- GIVEN INFORMATION:

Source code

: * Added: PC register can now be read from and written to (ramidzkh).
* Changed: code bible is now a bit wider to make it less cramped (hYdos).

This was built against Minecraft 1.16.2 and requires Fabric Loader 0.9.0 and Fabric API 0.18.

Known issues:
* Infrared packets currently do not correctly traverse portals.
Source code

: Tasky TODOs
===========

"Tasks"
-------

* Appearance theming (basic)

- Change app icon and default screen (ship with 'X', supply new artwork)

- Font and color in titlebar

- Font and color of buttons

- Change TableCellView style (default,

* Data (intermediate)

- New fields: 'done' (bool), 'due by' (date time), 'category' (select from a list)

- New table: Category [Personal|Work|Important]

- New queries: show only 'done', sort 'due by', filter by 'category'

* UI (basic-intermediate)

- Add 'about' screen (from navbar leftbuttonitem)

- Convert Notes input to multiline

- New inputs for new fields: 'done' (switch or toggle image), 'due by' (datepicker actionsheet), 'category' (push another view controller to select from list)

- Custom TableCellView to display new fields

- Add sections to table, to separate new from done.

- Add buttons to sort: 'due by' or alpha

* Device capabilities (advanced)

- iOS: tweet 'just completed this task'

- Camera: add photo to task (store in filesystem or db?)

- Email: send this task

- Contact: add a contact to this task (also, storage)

- TASK REQUIREMENTS: Once every line of the listing that contains "done" has been counted, give the total and nothing else.

- WRITTEN SOLUTION: 4